_Brief:_
Would you please retype the records that follow, word for word?

(Provided records Opens)

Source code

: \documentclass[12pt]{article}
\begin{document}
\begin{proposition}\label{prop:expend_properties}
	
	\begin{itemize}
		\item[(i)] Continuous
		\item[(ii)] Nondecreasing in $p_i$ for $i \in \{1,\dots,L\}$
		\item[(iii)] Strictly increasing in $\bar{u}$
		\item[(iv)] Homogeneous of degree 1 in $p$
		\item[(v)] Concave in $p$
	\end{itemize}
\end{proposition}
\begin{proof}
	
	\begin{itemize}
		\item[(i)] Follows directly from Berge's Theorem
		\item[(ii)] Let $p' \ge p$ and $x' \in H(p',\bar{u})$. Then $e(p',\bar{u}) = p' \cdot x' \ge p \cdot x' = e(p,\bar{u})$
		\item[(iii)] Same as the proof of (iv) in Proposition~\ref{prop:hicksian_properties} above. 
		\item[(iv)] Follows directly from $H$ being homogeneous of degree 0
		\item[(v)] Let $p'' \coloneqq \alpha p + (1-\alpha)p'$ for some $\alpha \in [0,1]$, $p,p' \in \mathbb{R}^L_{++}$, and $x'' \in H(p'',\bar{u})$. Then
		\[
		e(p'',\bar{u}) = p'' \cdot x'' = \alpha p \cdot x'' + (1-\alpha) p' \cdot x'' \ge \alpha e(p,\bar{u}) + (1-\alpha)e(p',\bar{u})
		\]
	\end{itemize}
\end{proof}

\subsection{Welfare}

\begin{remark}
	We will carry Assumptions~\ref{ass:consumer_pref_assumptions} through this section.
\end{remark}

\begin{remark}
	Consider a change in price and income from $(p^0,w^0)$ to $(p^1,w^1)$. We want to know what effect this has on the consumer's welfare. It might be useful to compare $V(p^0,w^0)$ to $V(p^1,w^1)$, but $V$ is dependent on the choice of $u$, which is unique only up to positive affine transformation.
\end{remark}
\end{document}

(Provided records Closes)

_Reply:_
Source code

: \documentclass[12pt]{article}
\begin{document}
\begin{proposition}\label{prop:expend_properties}
	
	\begin{itemize}
		\item[(i)] Continuous
		\item[(ii)] Nondecreasing in $p_i$ for $i \in \{1,\dots,L\}$
		\item[(iii)] Strictly increasing in $\bar{u}$
		\item[(iv)] Homogeneous of degree 1 in $p$
		\item[(v)] Concave in $p$
	\end{itemize}
\end{proposition}
\begin{proof}
	
	\begin{itemize}
		\item[(i)] Follows directly from Berge's Theorem
		\item[(ii)] Let $p' \ge p$ and $x' \in H(p',\bar{u})$. Then $e(p',\bar{u}) = p' \cdot x' \ge p \cdot x' = e(p,\bar{u})$
		\item[(iii)] Same as the proof of (iv) in Proposition~\ref{prop:hicksian_properties} above. 
		\item[(iv)] Follows directly from $H$ being homogeneous of degree 0
		\item[(v)] Let $p'' \coloneqq \alpha p + (1-\alpha)p'$ for some $\alpha \in [0,1]$, $p,p' \in \mathbb{R}^L_{++}$, and $x'' \in H(p'',\bar{u})$. Then
		\[
		e(p'',\bar{u}) = p'' \cdot x'' = \alpha p \cdot x'' + (1-\alpha) p' \cdot x'' \ge \alpha e(p,\bar{u}) + (1-\alpha)e(p',\bar{u})
		\]
	\end{itemize}
\end{proof}

\subsection{Welfare}

\begin{remark}
	We will carry Assumptions~\ref{ass:consumer_pref_assumptions} through this section.
\end{remark}

\begin{remark}
	Consider a change in price and income from $(p^0,w^0)$ to $(p^1,w^1)$. We want to know what effect this has on the consumer's welfare. It might be useful to compare $V(p^0,w^0)$ to $V(p^1,w^1)$, but $V$ is dependent on the choice of $u$, which is unique only up to positive affine transformation.
\end{remark}
\end{document}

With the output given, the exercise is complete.